#### ASSIGNMENT:
Note how many lines in the entries contain the string "mathrm", then give that number and nothing else.

#### PROVIDED ENTRIES:
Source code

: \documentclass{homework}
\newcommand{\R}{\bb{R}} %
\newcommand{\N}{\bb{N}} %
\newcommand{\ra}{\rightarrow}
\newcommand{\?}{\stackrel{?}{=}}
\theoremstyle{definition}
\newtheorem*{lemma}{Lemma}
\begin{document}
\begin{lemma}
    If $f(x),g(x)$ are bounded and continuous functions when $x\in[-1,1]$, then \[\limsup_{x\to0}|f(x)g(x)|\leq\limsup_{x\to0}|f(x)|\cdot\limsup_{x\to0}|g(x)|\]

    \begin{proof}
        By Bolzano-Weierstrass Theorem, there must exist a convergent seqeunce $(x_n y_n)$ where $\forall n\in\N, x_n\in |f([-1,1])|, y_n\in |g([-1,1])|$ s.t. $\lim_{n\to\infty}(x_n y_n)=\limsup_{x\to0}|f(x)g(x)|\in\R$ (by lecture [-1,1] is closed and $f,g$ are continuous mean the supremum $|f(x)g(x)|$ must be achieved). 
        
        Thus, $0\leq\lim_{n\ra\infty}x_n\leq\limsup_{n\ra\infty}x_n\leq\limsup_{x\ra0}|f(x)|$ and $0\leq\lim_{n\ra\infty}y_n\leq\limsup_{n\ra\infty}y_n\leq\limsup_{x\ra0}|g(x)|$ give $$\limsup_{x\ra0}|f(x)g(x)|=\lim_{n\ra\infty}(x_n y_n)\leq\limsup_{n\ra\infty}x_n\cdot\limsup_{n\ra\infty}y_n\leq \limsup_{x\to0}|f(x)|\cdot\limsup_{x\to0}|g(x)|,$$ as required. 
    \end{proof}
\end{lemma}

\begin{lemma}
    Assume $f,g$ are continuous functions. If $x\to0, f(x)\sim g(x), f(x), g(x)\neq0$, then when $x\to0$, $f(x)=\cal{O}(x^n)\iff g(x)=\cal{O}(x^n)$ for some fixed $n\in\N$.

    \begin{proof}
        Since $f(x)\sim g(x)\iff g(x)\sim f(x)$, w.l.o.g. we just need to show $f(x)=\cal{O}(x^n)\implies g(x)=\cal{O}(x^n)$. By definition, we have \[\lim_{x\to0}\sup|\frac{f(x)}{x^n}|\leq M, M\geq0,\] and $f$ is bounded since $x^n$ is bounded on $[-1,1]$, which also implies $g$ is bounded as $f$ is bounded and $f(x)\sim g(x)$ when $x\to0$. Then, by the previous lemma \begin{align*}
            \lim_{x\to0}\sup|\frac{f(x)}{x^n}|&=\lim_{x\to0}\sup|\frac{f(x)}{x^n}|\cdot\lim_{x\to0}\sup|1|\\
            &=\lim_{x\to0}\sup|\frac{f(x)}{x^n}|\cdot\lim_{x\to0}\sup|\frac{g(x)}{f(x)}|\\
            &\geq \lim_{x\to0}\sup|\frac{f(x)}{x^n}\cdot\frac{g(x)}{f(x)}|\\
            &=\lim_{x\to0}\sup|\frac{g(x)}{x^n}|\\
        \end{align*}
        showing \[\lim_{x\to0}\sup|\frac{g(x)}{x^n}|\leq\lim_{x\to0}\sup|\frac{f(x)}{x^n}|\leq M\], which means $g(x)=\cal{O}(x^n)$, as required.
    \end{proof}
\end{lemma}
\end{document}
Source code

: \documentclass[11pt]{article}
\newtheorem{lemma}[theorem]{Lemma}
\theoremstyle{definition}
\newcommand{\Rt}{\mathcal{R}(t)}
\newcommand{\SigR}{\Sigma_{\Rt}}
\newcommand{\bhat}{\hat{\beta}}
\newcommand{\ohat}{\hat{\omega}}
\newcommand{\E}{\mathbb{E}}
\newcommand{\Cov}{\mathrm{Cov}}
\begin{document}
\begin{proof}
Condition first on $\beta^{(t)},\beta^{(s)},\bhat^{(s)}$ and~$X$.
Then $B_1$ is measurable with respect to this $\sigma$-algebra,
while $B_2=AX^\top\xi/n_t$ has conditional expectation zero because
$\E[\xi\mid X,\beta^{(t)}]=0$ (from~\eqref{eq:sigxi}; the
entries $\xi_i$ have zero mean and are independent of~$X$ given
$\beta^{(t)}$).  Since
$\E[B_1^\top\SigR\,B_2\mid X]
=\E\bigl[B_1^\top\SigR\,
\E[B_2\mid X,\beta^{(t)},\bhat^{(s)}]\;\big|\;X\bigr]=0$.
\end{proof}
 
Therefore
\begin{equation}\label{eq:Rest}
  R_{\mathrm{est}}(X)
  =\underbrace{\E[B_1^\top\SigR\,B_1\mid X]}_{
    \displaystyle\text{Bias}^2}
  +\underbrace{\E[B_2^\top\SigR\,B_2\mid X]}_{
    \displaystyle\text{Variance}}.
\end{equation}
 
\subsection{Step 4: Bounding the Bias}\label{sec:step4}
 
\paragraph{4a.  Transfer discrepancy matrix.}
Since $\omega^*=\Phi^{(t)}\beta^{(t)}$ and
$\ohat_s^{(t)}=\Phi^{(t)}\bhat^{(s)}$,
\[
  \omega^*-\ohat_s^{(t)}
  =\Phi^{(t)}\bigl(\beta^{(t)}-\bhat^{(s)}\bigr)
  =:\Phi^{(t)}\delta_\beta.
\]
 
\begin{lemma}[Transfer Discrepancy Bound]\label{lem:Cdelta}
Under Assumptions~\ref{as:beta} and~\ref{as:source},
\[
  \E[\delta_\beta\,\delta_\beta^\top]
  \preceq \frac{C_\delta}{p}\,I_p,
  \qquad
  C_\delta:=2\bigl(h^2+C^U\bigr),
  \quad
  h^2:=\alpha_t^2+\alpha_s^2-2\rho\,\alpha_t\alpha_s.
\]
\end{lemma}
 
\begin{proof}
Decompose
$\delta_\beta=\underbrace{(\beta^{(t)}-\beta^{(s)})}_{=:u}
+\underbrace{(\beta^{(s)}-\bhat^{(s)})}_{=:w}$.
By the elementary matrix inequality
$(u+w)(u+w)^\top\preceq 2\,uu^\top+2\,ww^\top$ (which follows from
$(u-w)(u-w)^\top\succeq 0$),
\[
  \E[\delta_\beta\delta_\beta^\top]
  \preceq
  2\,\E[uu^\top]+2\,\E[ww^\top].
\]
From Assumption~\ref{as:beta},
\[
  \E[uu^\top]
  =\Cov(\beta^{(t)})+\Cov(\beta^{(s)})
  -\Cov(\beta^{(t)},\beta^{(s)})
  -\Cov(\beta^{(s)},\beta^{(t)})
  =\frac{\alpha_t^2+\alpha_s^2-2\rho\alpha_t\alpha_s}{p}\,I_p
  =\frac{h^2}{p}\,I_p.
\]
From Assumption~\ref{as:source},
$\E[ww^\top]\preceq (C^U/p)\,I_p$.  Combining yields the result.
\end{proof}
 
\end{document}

#### RESULT OF THIS EXERCISE:
2